Correlation of hematologic parameters and molecular characterization of thalassemia: Phramongkutklao Hospital Experiences
Keywords:
genotype, hematologic parameters, hemoglobin E, alpha thalassemia, beta thalassemiaAbstract
Background: Thalassemia is one of the most common hereditary hemolytic anemias worldwide. The prevalence of thalassemia traits in Thai population is 20-30% for α-thalassemia, 3-9% for β-thalassemia and 20-30% for Hb E. Objective: This study aimed to investigate the prevalence of thalassemia as well as the correlation between phenotypic characteristics and associated parameters, and alpha- and beta-globin genotypes at Phramongkutklao Hospital, a tertiary care center for thalassemic patients in Thailand. Materials and Methods: Four-hundred blood specimens were collected and complete blood counts and hemoglobin typing were performed.
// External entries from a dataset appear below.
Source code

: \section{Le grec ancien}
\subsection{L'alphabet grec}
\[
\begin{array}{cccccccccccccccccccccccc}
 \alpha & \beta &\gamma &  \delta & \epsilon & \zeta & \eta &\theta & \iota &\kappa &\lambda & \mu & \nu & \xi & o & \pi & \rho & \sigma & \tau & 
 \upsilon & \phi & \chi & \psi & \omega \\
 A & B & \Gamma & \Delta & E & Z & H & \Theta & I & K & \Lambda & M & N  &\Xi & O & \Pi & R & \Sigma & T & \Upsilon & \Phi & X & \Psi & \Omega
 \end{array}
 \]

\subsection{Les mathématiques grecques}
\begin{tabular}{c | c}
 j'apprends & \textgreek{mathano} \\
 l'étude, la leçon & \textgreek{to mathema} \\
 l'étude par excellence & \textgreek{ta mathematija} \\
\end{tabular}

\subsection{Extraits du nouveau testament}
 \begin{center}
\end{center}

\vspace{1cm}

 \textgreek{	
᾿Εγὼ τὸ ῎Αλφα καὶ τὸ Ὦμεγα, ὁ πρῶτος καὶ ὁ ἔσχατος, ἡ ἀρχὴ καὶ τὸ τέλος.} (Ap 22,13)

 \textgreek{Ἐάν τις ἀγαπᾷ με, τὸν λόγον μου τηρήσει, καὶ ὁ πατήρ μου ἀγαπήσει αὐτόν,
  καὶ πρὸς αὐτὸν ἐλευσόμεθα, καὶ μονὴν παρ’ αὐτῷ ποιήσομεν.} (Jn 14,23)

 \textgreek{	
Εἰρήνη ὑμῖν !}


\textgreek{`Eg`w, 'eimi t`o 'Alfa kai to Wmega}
All cases were tested for common α-globin mutation, whereas β-globin analysis was tested only in cases of abnormal hemoglobin typing. Results: Among 400 blood specimens, the most common Hb type was A2A pattern accounting for 229 specimens (57.3%) with α-thal 1 identified in 27 specimens (6.8%) and α-thal 2 identified in 37 specimens (9.3%). We found 12 specimens (3.0%) demonstrating A2A pattern with elevated Hb A2 more than 3.5% on Hb typing. Beta thalassemia mutation analysis revealed mutations of codon 41/42 (-TCTT) (1.5%), codon 17 (A>T) (0.8%), nt-28 (A>G) (0.5%) and IVSI-I (G>T) with heterozygous alpha-thal 1 deletion with SEA type (0.3%). Our study found Hb E trait in 127 specimens (31.8%) and homozygous Hb E was detected in 20 specimens (5%). Abnormal hemoglobin was observed in 0.5%. Conclusion: Our study demonstrated the prevalence of thalassemia trait and thalassemia disease up to 62%. Molecular diagnosis is useful to confirm diagnosis and evaluate genotype-phenotype correlation.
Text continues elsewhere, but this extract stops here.